The tutorials as live demos are great. You should say "live demo" somewhere, because "tutorial" makes it sound like text.
The front page is a bit split-personality: you have the idea of data mining; and the idea of sharing data sets. I think you should pick one to be the dominant focus, with other one present as an aside. It might make sense to focus on producers at the beginning ("scrape data and share it"), and once you've built up datasets, switch the emphasis to consumers ("wikipedia of datasets"). Maybe it's worthwhile to check how similar producer-consumer websites did it at the beginning: wikipedia, youtube, flickr.
BTW: What do you think of an interface like excel has for web-scraping: it displays the webpage, and you select the bit you want visually (no coding, not even html)?
I hesitate to say I'm working on a startup, but I've been working on a piece of software for a few years now. One of the key components is a scraper, so I have pretty serious interest in this topic.
It looks like they have thought things through pretty well, but I looked around and didn't find interesting data or useful code.
screen scraping is a bot that pulls the visual data from the screen and analyzes it. A bunch of tutorials talk about web scraping and call it screen scraping.
By the way, if you're interested in scraper/crawlers also have a look at 80legs.com crawling SaaS, with some custom code capabilities too.
Or, if python is your bag, there's a scraping lib called scrapy that was opensourced last year that's ok.
On ScraperWiki, they need source control as the environment is actually run on their servers, I'd guess a bespin type implementation, so you put all your code on the wiki, and it can get augmented etc. hence needs SCM. At least, for the moment, it seems they've got plans of releasing their api engine or at least calls to it in which case you'd end up doing the code locally, and can use your own SCM.
Their confusing naming could be explained that their not pitching this at coders, but rather journalists to try and get them to use the vast data resources out on the net.
screen scraping is a bot that pulls the visual data from the screen and analyzes it. A bunch of tutorials talk about web scraping and call it screen scraping
A more useful definition would be "extracting structured data from human interfaces"
This is a great idea. I haven't started on the site yet, so forgive the perhaps-dumb question: is there a standard meta-language for scraping sites? I don't think x-path works with funky-html. So does anybody have something that would universally describe how to, say, get a users pictures from flickr? Or latest comments from Digg?
Something like that -- where the community could then develop cross-platform tools to implement it -- would truly be ground-breaking.
(I don't think this is related to the nature of the html/regex debate, but I'd be happy to be educated)
Too many providers are taking data that the user knows intuitively that they own and sticking it behind a wall. Anything that helps get that data back out is awesome in my book.
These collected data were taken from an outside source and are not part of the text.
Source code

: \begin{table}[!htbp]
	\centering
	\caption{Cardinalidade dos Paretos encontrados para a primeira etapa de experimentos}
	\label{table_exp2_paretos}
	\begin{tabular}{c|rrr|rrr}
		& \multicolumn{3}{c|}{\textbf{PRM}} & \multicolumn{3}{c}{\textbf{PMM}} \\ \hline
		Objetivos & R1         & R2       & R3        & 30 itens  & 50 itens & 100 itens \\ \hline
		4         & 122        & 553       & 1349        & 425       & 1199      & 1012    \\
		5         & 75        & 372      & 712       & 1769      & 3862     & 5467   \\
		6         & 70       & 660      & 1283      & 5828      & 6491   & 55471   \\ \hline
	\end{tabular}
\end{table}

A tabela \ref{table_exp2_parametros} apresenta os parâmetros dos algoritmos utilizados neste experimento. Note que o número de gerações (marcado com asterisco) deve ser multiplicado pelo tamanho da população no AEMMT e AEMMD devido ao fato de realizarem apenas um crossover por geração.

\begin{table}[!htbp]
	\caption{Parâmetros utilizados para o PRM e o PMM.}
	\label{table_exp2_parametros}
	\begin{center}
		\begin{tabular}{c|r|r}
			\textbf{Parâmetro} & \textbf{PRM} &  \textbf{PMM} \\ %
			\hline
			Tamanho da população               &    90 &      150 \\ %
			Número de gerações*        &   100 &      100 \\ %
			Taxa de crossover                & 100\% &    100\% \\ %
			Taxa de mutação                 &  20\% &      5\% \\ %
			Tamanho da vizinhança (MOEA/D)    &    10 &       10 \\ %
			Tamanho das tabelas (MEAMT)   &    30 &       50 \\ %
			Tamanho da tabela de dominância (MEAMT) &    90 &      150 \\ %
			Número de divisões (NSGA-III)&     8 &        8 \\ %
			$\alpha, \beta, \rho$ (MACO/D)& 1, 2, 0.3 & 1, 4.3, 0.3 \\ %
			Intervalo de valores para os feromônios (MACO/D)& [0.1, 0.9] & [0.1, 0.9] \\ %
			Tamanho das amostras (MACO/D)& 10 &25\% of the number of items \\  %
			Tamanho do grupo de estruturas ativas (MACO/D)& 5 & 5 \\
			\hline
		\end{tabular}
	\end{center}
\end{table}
I've never tried parsley as suggested by another commenter, but I use Nokogiri (ruby) and love it. It's tolerant of broken HTML and has many easy ways to move through the generated DOM (CSS selectors, xpath, etc)
This is a nifty idea. I wonder how an application developer would use it. Would you pull data directly from this site, using the most recent scraper code? That would require fixed schemas for the scrapers, or at least backwards compatible schemas.
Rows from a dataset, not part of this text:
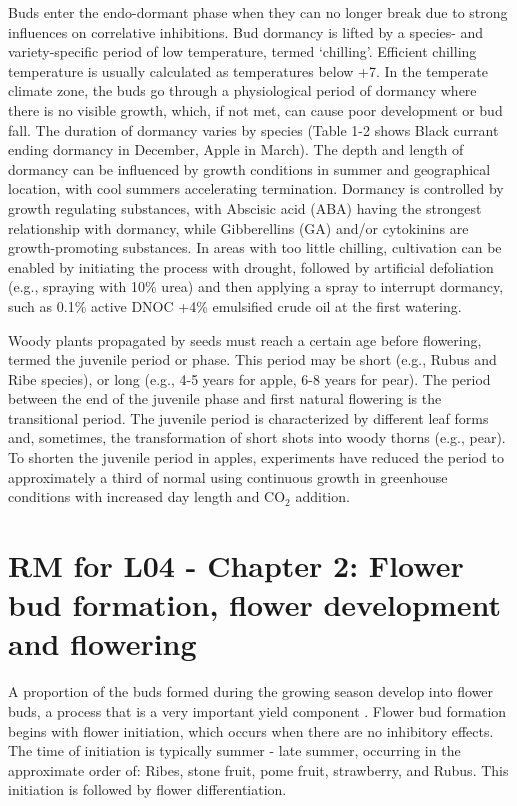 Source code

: \vspace{0.5em}
Buds enter the endo-dormant phase when they can no longer break due to strong influences on correlative inhibitions. Bud dormancy is lifted by a species- and variety-specific period of low temperature, termed ‘chilling’. Efficient chilling temperature is usually calculated as temperatures below +7\textdegree. In the temperate climate zone, the buds go through a physiological period of dormancy where there is no visible growth, which, if not met, can cause poor development or bud fall. The duration of dormancy varies by species (Table 1-2 shows Black currant ending dormancy in December, Apple in March). The depth and length of dormancy can be influenced by growth conditions in summer and geographical location, with cool summers accelerating termination. Dormancy is controlled by growth regulating substances, with Abscisic acid (ABA) having the strongest relationship with dormancy, while Gibberellins (GA) and/or cytokinins are growth-promoting substances. In areas with too little chilling, cultivation can be enabled by initiating the process with drought, followed by artificial defoliation (e.g., spraying with 10\% urea) and then applying a spray to interrupt dormancy, such as 0.1\% active DNOC +4\% emulsified crude oil at the first watering.

\vspace{0.5em}
Woody plants propagated by seeds must reach a certain age before flowering, termed the juvenile period or phase. This period may be short (e.g., Rubus and Ribe species), or long (e.g., 4-5 years for apple, 6-8 years for pear). The period between the end of the juvenile phase and first natural flowering is the transitional period. The juvenile period is characterized by different leaf forms and, sometimes, the transformation of short shots into woody thorns (e.g., pear). To shorten the juvenile period in apples, experiments have reduced the period to approximately a third of normal using continuous growth in greenhouse conditions with increased day length and CO$_2$ addition.


\section{RM for L04 - Chapter 2: Flower bud formation, flower development and flowering}

A proportion of the buds formed during the growing season develop into flower buds, a process that is a very important yield component \cite*{rm_03_L04_flower_bud_formation}. Flower bud formation begins with flower initiation, which occurs when there are no inhibitory effects. The time of initiation is typically summer - late summer, occurring in the approximate order of: Ribes, stone fruit, pome fruit, strawberry, and Rubus. This initiation is followed by flower differentiation.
This might make your app robust against changing data formats, but would also leave it vulnerable to vandalism, which could potentially be far more damaging for this site than for something like Wikipedia.
But, unlike wiki pages, scrapers don't need to improve incrementally; they either work or they don't. So a community verification step before a new scraper goes into "production" might be a feasible way to deal with vandalism.
Anyway, the IDE approach looks very very nice. I have done similar thing before, but using Selenium/jQuery: http://github.com/tszming/Selenium-Google-Scrapper. I still believe my jQuery approach is more flexible for screen scrapping :)
How to compare and choose web scraping tools
I recommend reading these series of posts is dedicated to executives taking charge of projects that entail scraping information from one or more websites.
http://www.fornova.net/blog/?p=18
They run Hack and Hackers days for journo's, recently in Liverpool and Birmingham. I believe they've got videos up of them too.
We're actually talking to them about hosting one in South London in the next month or two.
Not sure what their plans in the US are, but it could be worth dropping the idea to some fellow journo's and seeing if there's an oganisation willing to act as host.
EDIT: forgot to mention, if you're interested in data you might also want to take a look at the open data initiative (data.gov.uk) and the guardian's data store http://www.guardian.co.uk/data-store apologies for the UK focus.
I'm intrigued by this. I once crawled a wiki that later went away, & the database was lost too. I've been looking for other people recreating a wiki from HTML (including the edit pages, that is) for years since then, without success.
I'd be happy to, if I understand you correctly that you want somebody to do the parsing into a database-ready format, or a database you've already got hosted somewhere. Email's in my profile.
If you want/need a maximum tolerance of broken HTML, you can use Selenium to scrape, and as long as the markup doesn't break firefox, it won't break your script. (I've had some bad experiences with BeautifulSoup)
Great idea. I'm convinced that we can find a way to tap into all of the wonderful data on the Internet. Right now, it's just too hard, which is one of the delights of reading a well-researched article.
[+] [-] 10ren|15 years ago|reply
The front page is a bit split-personality: you have the idea of data mining; and the idea of sharing data sets. I think you should pick one to be the dominant focus, with other one present as an aside. It might make sense to focus on producers at the beginning ("scrape data and share it"), and once you've built up datasets, switch the emphasis to consumers ("wikipedia of datasets"). Maybe it's worthwhile to check how similar producer-consumer websites did it at the beginning: wikipedia, youtube, flickr.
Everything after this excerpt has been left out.